Infiniband gets you nothing except a packetized direct memory access interconnect known as RDMA. You need a protocol running on top of it to get storage functionality.So, I’m still trying to rap my head around infiniband and to that end, have been doing more research but am getting nowhere. From what I’ve read, infiniband can talk to infiniband targets. There have been experiments/prototypes that have used Infiniband targets to connect to a large volume of disks. I have yet to find an enterprise solution. From my understanding, Infiniband advertises itself to the operating system as a virtual NIC and a Virtual storage adapter. I guess I expected to find a solution similar to fiber channel storage allowing one to simply plug a external storage chassis into the adapter on the server instead of requiring a second computer to running Solaris or the like acting as a ISCSI target.

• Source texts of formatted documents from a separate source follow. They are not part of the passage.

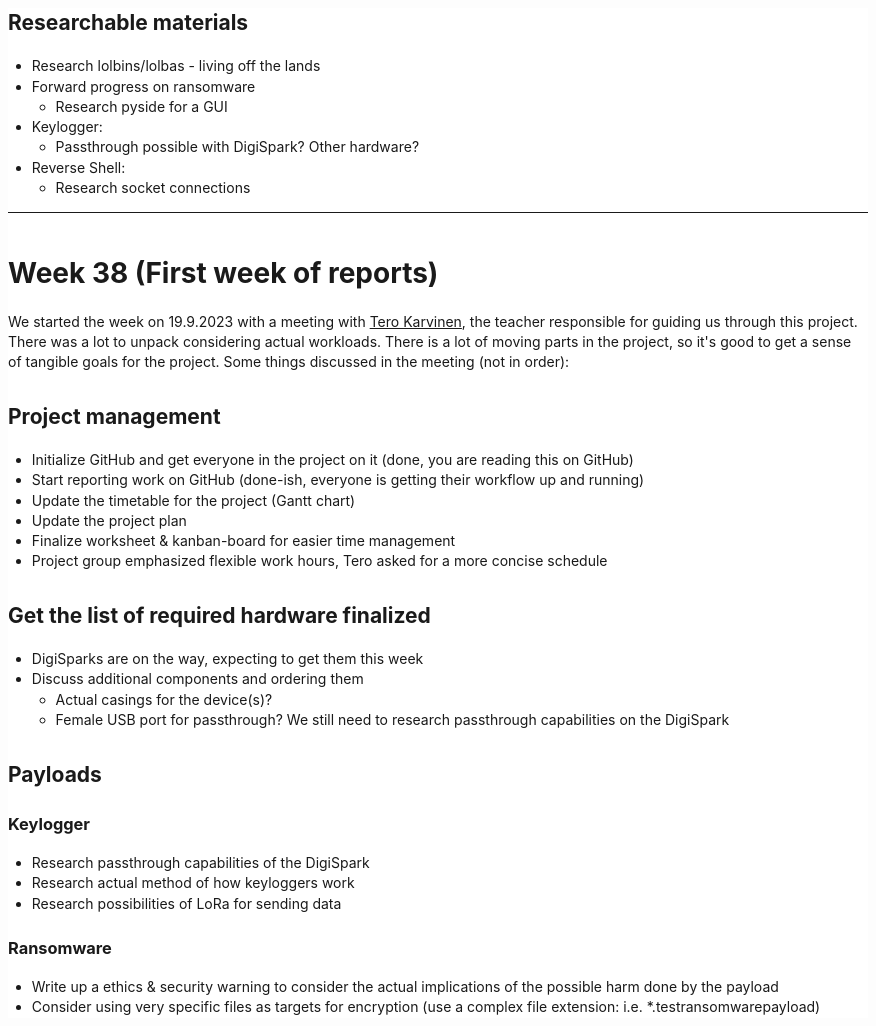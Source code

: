 ## Researchable materials

- Research lolbins/lolbas - living off the lands
- Forward progress on ransomware
    - Research pyside for a GUI
- Keylogger:
    - Passthrough possible with DigiSpark? Other hardware?
- Reverse Shell:
    - Research socket connections

---

# Week 38 (First week of reports)

We started the week on 19.9.2023 with a meeting with [Tero Karvinen](https://terokarvinen.com), the teacher responsible for guiding us through this project. There was a lot to unpack considering actual workloads. There is a lot of moving parts in the project, so it's good to get a sense of tangible goals for the project. Some things discussed in the meeting (not in order):

## Project management

- Initialize GitHub and get everyone in the project on it (done, you are reading this on GitHub)
- Start reporting work on GitHub (done-ish, everyone is getting their workflow up and running)
- Update the timetable for the project (Gantt chart)
- Update the project plan
- Finalize worksheet & kanban-board for easier time management
- Project group emphasized flexible work hours, Tero asked for a more concise schedule

## Get the list of required hardware finalized

- DigiSparks are on the way, expecting to get them this week
- Discuss additional components and ordering them
    - Actual casings for the device(s)?
    - Female USB port for passthrough? We still need to research passthrough capabilities on the DigiSpark

## Payloads

### Keylogger

- Research passthrough capabilities of the DigiSpark
- Research actual method of how keyloggers work
- Research possibilities of LoRa for sending data

### Ransomware

- Write up a ethics & security warning to consider the actual implications of the possible harm done by the payload
- Consider using very specific files as targets for encryption (use a complex file extension: i.e. *.testransomwarepayload)

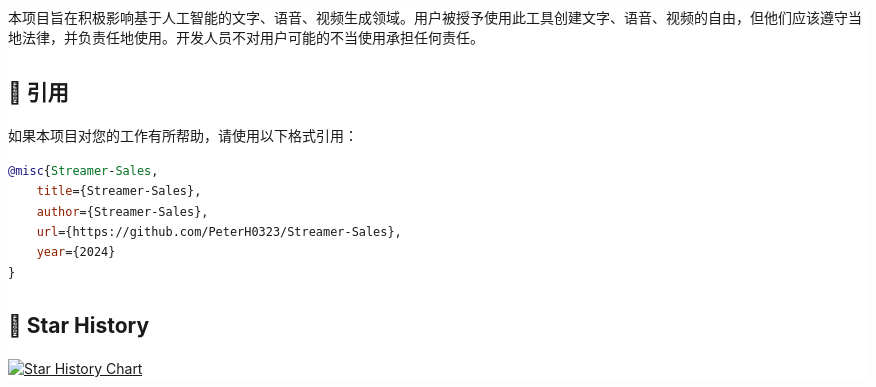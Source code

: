本项目旨在积极影响基于人工智能的文字、语音、视频生成领域。用户被授予使用此工具创建文字、语音、视频的自由，但他们应该遵守当地法律，并负责任地使用。开发人员不对用户可能的不当使用承担任何责任。

## 🔗 引用

如果本项目对您的工作有所帮助，请使用以下格式引用：

```bibtex
@misc{Streamer-Sales,
    title={Streamer-Sales},
    author={Streamer-Sales},
    url={https://github.com/PeterH0323/Streamer-Sales},
    year={2024}
}
```

## 🌟 Star History

[![Star History Chart](https://api.star-history.com/svg?repos=PeterH0323/Streamer-Sales&type=Date)](https://star-history.com/#PeterH0323/Streamer-Sales&Date)
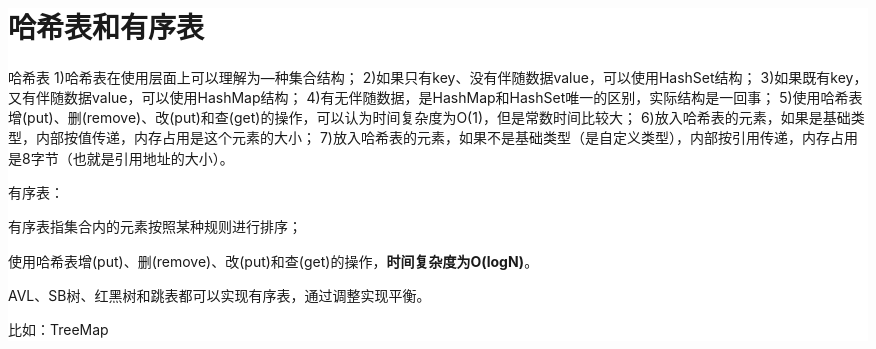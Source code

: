# 哈希表和有序表

哈希表
1)哈希表在使用层面上可以理解为—种集合结构；
2)如果只有key、没有伴随数据value，可以使用HashSet结构；
3)如果既有key，又有伴随数据value，可以使用HashMap结构；
4)有无伴随数据，是HashMap和HashSet唯一的区别，实际结构是一回事；
5)使用哈希表增(put)、删(remove)、改(put)和查(get)的操作，可以认为时间复杂度为O(1)，但是常数时间比较大；
6)放入哈希表的元素，如果是基础类型，内部按值传递，内存占用是这个元素的大小；
7)放入哈希表的元素，如果不是基础类型（是自定义类型），内部按引用传递，内存占用是8字节（也就是引用地址的大小）。

有序表：

有序表指集合内的元素按照某种规则进行排序；

使用哈希表增(put)、删(remove)、改(put)和查(get)的操作，**时间复杂度为O(logN)**。

AVL、SB树、红黑树和跳表都可以实现有序表，通过调整实现平衡。

比如：TreeMap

Am I getting anything wrong?
- iSER - iSCSI using IP for control signals and RDMA for transfers
- SRP - SCSI RDMA Protocol uses SCSI commands over RDMA
- IPoIB - IP over Infiniband and then using SMB or NFS over IP
- SMB Direct - Windows 8/2012 implementation of RDMA SMB
- NFSoIB - I think this is added to NFSv4, I don't recall exactly
- SDP - Sockets direct protocol where you can have a TCP socket opened over RDMA; more used to accelerate non storage client-server applications without redesigned them for native RDMA
I think that is most of them.
Out of all of those, using NFSv3 over IPoIB or NFSv4 on Linux/Unix or SMB3 on windows 8/2012 are going to be the simplest and most flexible options.